Advanced Vision Concept [help!]

[davidthefat]

Quote:

Originally Posted by Jester

What I am going for is from my current research nearly impossible at this point. I was aiming to have an aiming mechanism always locked onto one goal so when a ball is fed through, it would always be on target.

It is far from impossible. It is very possible. In fact, it sometimes is used as the "hello world" for computer vision, along with color detection.

[bhaidet]

if you can find a highly curved mirror, you wouldn't need any motor at all. We have talked hypothetically, but never actually enacted, this idea.

Point the camera straight up to the ceiling, but have a convex mirror pointed down at it that lets it see a distorted image, but an image all the way around. If you use some clever algorithms, you can correct for the mirror's distortion and produce a 360-degree image to feed into your stock color/shape recognition software.

[Jester]

Quote:

Originally Posted by bhaidet

if you can find a highly curved mirror, you wouldn't need any motor at all. We have talked hypothetically, but never actually enacted, this idea.
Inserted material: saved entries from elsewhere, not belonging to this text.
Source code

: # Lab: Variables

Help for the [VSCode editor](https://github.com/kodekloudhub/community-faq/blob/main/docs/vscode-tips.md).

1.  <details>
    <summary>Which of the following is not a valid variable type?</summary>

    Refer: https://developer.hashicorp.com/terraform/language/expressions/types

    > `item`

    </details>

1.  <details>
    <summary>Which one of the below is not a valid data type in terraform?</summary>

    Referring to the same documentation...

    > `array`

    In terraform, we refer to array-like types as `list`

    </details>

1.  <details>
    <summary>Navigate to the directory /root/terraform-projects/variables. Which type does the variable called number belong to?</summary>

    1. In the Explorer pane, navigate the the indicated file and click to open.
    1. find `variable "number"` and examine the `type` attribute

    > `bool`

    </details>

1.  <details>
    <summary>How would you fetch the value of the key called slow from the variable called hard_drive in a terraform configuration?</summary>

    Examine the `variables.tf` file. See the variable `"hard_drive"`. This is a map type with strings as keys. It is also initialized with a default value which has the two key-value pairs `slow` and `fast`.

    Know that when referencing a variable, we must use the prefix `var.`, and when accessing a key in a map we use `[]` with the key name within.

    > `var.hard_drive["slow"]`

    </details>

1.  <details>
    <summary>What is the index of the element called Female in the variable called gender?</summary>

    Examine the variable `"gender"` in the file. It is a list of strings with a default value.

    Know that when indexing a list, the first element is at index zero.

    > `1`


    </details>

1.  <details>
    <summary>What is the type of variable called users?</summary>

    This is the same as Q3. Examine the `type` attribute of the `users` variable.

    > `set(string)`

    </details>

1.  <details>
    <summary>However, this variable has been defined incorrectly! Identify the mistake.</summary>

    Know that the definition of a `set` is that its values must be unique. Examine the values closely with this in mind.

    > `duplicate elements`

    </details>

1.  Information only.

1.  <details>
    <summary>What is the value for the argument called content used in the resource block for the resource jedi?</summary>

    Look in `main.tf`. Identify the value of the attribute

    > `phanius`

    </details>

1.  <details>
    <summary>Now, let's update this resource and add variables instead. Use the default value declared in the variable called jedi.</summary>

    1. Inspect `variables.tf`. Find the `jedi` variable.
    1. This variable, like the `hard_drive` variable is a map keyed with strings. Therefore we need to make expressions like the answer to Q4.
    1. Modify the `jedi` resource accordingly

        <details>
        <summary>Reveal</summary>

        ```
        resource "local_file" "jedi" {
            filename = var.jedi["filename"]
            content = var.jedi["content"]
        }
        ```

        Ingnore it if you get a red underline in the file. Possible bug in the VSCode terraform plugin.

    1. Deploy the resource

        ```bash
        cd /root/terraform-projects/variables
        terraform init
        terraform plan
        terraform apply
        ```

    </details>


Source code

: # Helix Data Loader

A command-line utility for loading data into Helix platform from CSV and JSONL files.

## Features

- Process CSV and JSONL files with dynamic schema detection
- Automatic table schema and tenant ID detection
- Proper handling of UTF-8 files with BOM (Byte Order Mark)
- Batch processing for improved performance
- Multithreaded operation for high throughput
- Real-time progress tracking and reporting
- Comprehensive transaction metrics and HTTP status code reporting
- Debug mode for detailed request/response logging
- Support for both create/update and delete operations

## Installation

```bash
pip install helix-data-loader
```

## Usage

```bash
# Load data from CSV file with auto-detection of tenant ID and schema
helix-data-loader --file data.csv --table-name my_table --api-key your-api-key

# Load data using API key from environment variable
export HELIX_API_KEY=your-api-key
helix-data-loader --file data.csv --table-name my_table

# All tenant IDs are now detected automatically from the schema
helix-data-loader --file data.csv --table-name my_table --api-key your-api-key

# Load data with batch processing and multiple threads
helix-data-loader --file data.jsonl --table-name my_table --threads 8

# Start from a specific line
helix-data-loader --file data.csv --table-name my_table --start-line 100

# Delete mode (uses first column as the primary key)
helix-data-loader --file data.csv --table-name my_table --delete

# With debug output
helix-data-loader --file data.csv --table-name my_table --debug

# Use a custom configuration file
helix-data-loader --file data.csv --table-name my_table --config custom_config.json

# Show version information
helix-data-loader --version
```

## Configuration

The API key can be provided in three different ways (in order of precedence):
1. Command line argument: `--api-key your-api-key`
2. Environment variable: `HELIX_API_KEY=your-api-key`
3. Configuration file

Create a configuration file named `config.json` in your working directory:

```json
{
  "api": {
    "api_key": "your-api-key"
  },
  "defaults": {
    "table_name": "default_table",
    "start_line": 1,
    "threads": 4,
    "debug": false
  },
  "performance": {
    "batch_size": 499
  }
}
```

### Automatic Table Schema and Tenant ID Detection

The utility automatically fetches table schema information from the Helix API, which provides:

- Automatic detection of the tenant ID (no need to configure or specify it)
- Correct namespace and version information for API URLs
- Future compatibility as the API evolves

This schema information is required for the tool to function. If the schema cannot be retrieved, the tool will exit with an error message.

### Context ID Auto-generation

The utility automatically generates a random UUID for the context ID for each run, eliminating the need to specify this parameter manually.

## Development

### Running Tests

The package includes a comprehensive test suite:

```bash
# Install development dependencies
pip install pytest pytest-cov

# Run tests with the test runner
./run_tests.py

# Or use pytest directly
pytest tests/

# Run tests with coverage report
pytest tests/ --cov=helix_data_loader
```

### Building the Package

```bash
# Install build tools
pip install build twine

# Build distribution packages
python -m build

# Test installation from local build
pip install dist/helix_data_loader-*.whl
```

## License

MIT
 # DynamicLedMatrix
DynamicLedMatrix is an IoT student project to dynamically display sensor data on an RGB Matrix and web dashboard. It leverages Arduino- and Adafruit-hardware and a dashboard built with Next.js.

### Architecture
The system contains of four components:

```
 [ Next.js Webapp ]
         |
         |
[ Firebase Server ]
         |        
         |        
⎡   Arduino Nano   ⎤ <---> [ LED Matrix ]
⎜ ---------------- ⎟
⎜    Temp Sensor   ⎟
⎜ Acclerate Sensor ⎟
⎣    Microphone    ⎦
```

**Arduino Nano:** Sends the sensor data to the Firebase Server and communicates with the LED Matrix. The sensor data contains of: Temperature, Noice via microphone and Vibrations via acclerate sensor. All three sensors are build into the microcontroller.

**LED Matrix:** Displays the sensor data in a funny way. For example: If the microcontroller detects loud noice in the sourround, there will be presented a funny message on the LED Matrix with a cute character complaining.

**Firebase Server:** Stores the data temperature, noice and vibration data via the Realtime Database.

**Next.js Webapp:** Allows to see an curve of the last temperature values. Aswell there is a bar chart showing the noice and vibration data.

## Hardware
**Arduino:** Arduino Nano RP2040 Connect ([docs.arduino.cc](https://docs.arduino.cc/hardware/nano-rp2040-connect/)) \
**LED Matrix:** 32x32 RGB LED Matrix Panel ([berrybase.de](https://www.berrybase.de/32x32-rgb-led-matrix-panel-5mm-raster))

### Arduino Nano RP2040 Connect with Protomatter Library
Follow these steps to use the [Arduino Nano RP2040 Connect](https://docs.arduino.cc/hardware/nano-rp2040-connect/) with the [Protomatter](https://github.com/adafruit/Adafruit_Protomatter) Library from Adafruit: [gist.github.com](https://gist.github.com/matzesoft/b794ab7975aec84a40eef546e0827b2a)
Point the camera straight up to the ceiling, but have a convex mirror pointed down at it that lets it see a distorted image, but an image all the way around. If you use some clever algorithms, you can correct for the mirror's distortion and produce a 360-degree image to feed into your stock color/shape recognition software.

This is beyond my intelligence, and the rest of my team's for that matter

What an issue would be, is if my robot had to lose it's y-axis offset (say it went over the bump or climbed the ramp) then the image would be lost, and programming this would take more intelligence than I have to spare. Could there be an easy(er) concept?

@davidthefat:

What I am going for is basically like an automated tank turret system that stays locked onto the goal while I go around and feed balls into it to shoot. I've already programmed for the distance to shoot, and the turret is designed, but the problem is automated aiming. This is far from "hello-world" for a high school programmer

[Greg McKaskle]

There is an example in Program Files/National Instruments/LabVIEW 2011/Examples/FRC/Vision called Servo Camera Example. It detected the pink and green fabric and aimed the servo at it. It is a bit difficult to setup, runs on the cRIO, but includes most of the code you are looking for provided you are only aiming the camera and hobby servos will work. If you are rotating a heavier mass, you will need a motor with more torque and you'll need an encoder or other sensor that gives feedback.

Greg McKaskle

[bhaidet]

the problem with servos is that they are not continuous. I would opt for a servo to control the up/down motion and a regular "servo-ed" motor to control the side-to-side. This would let you turn all the way around (although your cable would wrap up).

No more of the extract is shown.